:: Data to process ::

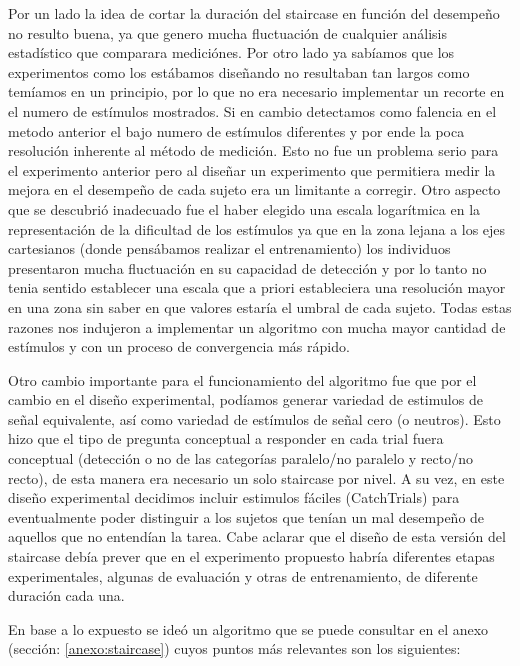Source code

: \documentclass{article}
\begin{document}
    Por un lado la idea de cortar la duración del staircase en función del desempeño no resulto buena, ya que genero mucha fluctuación de cualquier análisis estadístico que comparara mediciónes. Por otro lado ya sabíamos que los experimentos como los estábamos diseñando no resultaban tan largos como temíamos en un principio, por lo que no era necesario implementar un recorte en el numero de estímulos mostrados. Si en cambio detectamos como falencia en el metodo anterior el bajo numero de estímulos diferentes y por ende la poca resolución inherente al método de medición. Esto no fue un problema serio para el experimento anterior pero al diseñar un experimento que permitiera medir la mejora en el desempeño de cada sujeto era un limitante a corregir. Otro aspecto que se descubrió inadecuado fue el haber elegido una escala logarítmica en la representación de la dificultad de los estímulos ya que en la zona lejana a los ejes cartesianos (donde pensábamos realizar el entrenamiento) los individuos presentaron mucha fluctuación en su capacidad de detección y por lo tanto no tenia sentido establecer una escala que a priori estableciera una resolución mayor en una zona sin saber en que valores estaría el umbral de cada sujeto. Todas estas razones nos indujeron a implementar un algoritmo con mucha mayor cantidad de estímulos y con un proceso de convergencia más rápido. 
    
    Otro cambio importante para el funcionamiento del algoritmo fue que por el cambio en el diseño experimental, podíamos generar variedad de estimulos de señal equivalente, así como variedad de estímulos de señal cero (o neutros). Esto hizo que el tipo de pregunta conceptual a responder en cada trial fuera conceptual (detección o no de las categorías paralelo/no paralelo y recto/no recto), de esta manera era necesario un solo staircase por nivel. A su vez, en este diseño experimental decidimos incluir estimulos fáciles (CatchTrials) para eventualmente poder distinguir a los sujetos que tenían un mal desempeño de aquellos que no entendían la tarea. Cabe aclarar que el diseño de esta versión del staircase debía prever que en el experimento propuesto habría diferentes etapas experimentales, algunas de evaluación y otras de entrenamiento, de diferente duración cada una.
    
    En base a lo expuesto se ideó un algoritmo que se puede consultar en el anexo (sección:  \ref{anexo:staircase}) cuyos puntos más relevantes son los siguientes:
    
\end{document}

:::

Your goal: The lines to write out are those from the first line of the listing above through the line bearing "Por un lado", both included, copied exactly with pictures dropped.

Answer:
Source code

: \documentclass{article}
\begin{document}
    Por un lado la idea de cortar la duración del staircase en función del desempeño no resulto buena, ya que genero mucha fluctuación de cualquier análisis estadístico que comparara mediciónes. Por otro lado ya sabíamos que los experimentos como los estábamos diseñando no resultaban tan largos como temíamos en un principio, por lo que no era necesario implementar un recorte en el numero de estímulos mostrados. Si en cambio detectamos como falencia en el metodo anterior el bajo numero de estímulos diferentes y por ende la poca resolución inherente al método de medición. Esto no fue un problema serio para el experimento anterior pero al diseñar un experimento que permitiera medir la mejora en el desempeño de cada sujeto era un limitante a corregir. Otro aspecto que se descubrió inadecuado fue el haber elegido una escala logarítmica en la representación de la dificultad de los estímulos ya que en la zona lejana a los ejes cartesianos (donde pensábamos realizar el entrenamiento) los individuos presentaron mucha fluctuación en su capacidad de detección y por lo tanto no tenia sentido establecer una escala que a priori estableciera una resolución mayor en una zona sin saber en que valores estaría el umbral de cada sujeto. Todas estas razones nos indujeron a implementar un algoritmo con mucha mayor cantidad de estímulos y con un proceso de convergencia más rápido. 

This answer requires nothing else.